**WORK ORDER:** Return every record below exactly as written.

--- AVAILABLE RECORDS Enclosed Below ---

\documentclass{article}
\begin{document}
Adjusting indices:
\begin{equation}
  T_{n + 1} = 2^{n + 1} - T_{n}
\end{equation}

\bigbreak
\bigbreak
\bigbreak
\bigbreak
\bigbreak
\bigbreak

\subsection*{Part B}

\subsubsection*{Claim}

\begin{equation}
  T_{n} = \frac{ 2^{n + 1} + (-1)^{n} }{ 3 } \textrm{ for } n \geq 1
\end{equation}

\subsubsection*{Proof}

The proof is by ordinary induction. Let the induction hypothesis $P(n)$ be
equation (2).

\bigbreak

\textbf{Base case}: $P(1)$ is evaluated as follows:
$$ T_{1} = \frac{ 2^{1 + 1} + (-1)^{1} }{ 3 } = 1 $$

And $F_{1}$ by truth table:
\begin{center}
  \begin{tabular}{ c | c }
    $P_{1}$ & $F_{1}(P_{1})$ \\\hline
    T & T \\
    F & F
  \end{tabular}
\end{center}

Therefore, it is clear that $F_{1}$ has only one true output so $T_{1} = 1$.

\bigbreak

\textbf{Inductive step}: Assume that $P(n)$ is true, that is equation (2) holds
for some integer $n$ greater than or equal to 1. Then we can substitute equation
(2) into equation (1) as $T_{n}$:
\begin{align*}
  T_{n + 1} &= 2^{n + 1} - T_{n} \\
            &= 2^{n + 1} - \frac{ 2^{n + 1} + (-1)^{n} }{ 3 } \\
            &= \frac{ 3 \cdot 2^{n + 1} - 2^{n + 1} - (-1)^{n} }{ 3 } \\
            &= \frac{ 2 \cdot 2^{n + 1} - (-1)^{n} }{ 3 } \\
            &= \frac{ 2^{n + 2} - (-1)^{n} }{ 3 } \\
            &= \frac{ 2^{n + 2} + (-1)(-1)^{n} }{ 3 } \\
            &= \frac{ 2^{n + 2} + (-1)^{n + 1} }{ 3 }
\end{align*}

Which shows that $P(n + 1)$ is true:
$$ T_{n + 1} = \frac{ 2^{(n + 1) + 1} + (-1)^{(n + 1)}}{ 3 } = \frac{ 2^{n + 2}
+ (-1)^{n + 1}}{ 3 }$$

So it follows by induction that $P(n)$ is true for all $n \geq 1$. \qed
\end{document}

--- End of Enclosed AVAILABLE RECORDS ---

**TASK SOLUTION:**
\documentclass{article}
\begin{document}
Adjusting indices:
\begin{equation}
  T_{n + 1} = 2^{n + 1} - T_{n}
\end{equation}

\bigbreak
\bigbreak
\bigbreak
\bigbreak
\bigbreak
\bigbreak

\subsection*{Part B}

\subsubsection*{Claim}

\begin{equation}
  T_{n} = \frac{ 2^{n + 1} + (-1)^{n} }{ 3 } \textrm{ for } n \geq 1
\end{equation}

\subsubsection*{Proof}

The proof is by ordinary induction. Let the induction hypothesis $P(n)$ be
equation (2).

\bigbreak

\textbf{Base case}: $P(1)$ is evaluated as follows:
$$ T_{1} = \frac{ 2^{1 + 1} + (-1)^{1} }{ 3 } = 1 $$

And $F_{1}$ by truth table:
\begin{center}
  \begin{tabular}{ c | c }
    $P_{1}$ & $F_{1}(P_{1})$ \\\hline
    T & T \\
    F & F
  \end{tabular}
\end{center}

Therefore, it is clear that $F_{1}$ has only one true output so $T_{1} = 1$.

\bigbreak

\textbf{Inductive step}: Assume that $P(n)$ is true, that is equation (2) holds
for some integer $n$ greater than or equal to 1. Then we can substitute equation
(2) into equation (1) as $T_{n}$:
\begin{align*}
  T_{n + 1} &= 2^{n + 1} - T_{n} \\
            &= 2^{n + 1} - \frac{ 2^{n + 1} + (-1)^{n} }{ 3 } \\
            &= \frac{ 3 \cdot 2^{n + 1} - 2^{n + 1} - (-1)^{n} }{ 3 } \\
            &= \frac{ 2 \cdot 2^{n + 1} - (-1)^{n} }{ 3 } \\
            &= \frac{ 2^{n + 2} - (-1)^{n} }{ 3 } \\
            &= \frac{ 2^{n + 2} + (-1)(-1)^{n} }{ 3 } \\
            &= \frac{ 2^{n + 2} + (-1)^{n + 1} }{ 3 }
\end{align*}

Which shows that $P(n + 1)$ is true:
$$ T_{n + 1} = \frac{ 2^{(n + 1) + 1} + (-1)^{(n + 1)}}{ 3 } = \frac{ 2^{n + 2}
+ (-1)^{n + 1}}{ 3 }$$

So it follows by induction that $P(n)$ is true for all $n \geq 1$. \qed
\end{document}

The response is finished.